The R262L mutant (rs108177442) (Alleles: G > A/G > C/G > T) identified in the present study is reported to be present in 1 in 264690 people (Allele frequency: 0.000004) as per the data available in dbSNP (accessed on 22nd July 2024). The R262L coding variant is associated with Familial cold autoinflammatory syndrome 1 (ClinVar Accession: RCV000084231.1) and is considered to be likely-pathogenic in cases of Chronic infantile neurological, cutaneous and articular syndrome (ClinVar Accession: RCV001028056.1) and CIAS1 mutations associated with phagocytic cell-mediated autoinflammatory disorders ClinVar Accession: RCV000788842.1).
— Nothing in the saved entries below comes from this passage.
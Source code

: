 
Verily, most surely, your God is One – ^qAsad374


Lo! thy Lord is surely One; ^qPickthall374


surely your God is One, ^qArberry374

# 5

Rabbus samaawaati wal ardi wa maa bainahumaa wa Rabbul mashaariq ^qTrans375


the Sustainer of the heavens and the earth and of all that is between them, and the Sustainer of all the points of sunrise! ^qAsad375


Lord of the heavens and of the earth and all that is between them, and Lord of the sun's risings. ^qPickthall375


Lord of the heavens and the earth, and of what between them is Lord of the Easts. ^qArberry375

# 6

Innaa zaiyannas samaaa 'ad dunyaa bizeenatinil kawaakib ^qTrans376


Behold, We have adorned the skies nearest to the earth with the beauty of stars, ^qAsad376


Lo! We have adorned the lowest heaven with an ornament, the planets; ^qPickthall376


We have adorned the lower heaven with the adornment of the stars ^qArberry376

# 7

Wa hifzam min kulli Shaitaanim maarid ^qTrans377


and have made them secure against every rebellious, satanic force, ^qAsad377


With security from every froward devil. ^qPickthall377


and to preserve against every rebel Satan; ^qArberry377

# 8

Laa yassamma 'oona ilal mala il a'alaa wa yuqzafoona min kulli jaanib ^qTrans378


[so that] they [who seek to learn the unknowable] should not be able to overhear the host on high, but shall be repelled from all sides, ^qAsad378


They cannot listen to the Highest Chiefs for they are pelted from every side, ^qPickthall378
Previously, Zhang et al. examined a Chinese population and found that variants rs10754558 and rs10925019 within NLRP3 are linked to ulcerative colitis development [46]. Conversely, Varghese et al. conducted a study among Caucasians and concluded that there is no association between NLRP3 polymorphisms and inflammatory bowel disease [47]. Yang et al. proposed that the rs4353135 polymorphism may contribute to the pathophysiology of juvenile idiopathic arthritis in a Taiwanese population [48]. Additionally, Dehghan et al. emphasized the potential critical role of NLRP3 SNPs in regulating inflammation underlying cardiovascular disease [49]. Several limitations need to be acknowledged in our study. While we have identified high-risk nsSNPs within the conserved domain that exhibit a destabilizing effect on the protein, their functional associations were not characterized in this investigation. Further clinical and genetic studies are warranted to explore the mechanisms underlying the correlation between NLRP3 polymorphisms and the onset of AD.

Conclusion

Detection of deleterious variants is a prominent area of research, with bioinformatics tools offering insights into the impact of nsSNPs or missense mutations on protein stability and structure. Our analysis of 893 nsSNPs revealed 18 deleterious variants associated with the NLRP3 gene. Notably, rs180177442 (R262L and R262P), rs201875324 (T659I), and rs139814109 (T897M) were classified as high-risk variants due to their significant deleterious effects and association with reduced protein stability. These findings suggest potential targets for proteomic studies, diagnostics, and therapeutic interventions in AD. Further investigation through in vivo experiments is warranted to elucidate the implications of these nsSNPs in AD pathology.